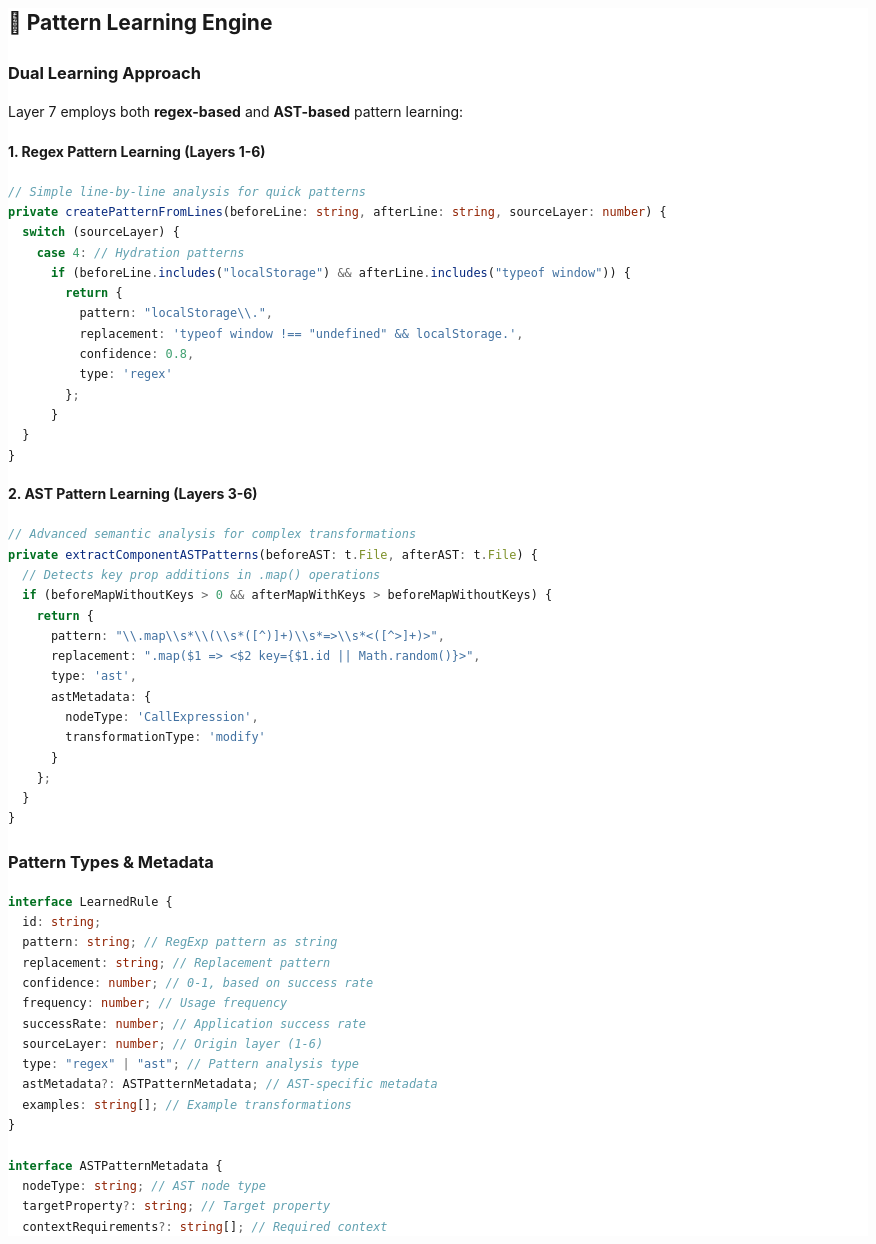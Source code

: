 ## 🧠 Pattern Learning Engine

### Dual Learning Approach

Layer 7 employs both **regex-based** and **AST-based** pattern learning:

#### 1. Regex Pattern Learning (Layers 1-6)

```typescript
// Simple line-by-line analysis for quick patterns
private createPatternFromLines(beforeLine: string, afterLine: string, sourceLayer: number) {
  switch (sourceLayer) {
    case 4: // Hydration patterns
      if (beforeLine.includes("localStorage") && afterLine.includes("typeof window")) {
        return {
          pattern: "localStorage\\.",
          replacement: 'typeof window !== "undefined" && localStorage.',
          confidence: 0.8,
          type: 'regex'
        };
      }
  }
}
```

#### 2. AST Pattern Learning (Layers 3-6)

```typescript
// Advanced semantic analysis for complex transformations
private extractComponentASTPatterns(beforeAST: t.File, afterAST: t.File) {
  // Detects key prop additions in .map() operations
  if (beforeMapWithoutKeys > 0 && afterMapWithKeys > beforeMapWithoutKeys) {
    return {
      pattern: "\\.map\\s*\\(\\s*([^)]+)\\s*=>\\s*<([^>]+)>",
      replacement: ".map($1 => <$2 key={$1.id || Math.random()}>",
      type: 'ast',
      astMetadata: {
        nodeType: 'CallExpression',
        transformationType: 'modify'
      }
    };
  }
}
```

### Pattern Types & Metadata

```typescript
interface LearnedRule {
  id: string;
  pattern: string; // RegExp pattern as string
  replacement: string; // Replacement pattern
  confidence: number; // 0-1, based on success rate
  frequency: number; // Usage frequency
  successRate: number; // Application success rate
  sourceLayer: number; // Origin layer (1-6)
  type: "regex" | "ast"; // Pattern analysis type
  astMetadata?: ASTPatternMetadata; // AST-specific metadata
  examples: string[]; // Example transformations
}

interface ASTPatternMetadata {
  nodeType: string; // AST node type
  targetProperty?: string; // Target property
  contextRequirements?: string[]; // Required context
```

▸ **Work task**:
From the records above, tally every line that contains the string "based"; the reply consists of that number alone.

▸ **Answer to this task**:
2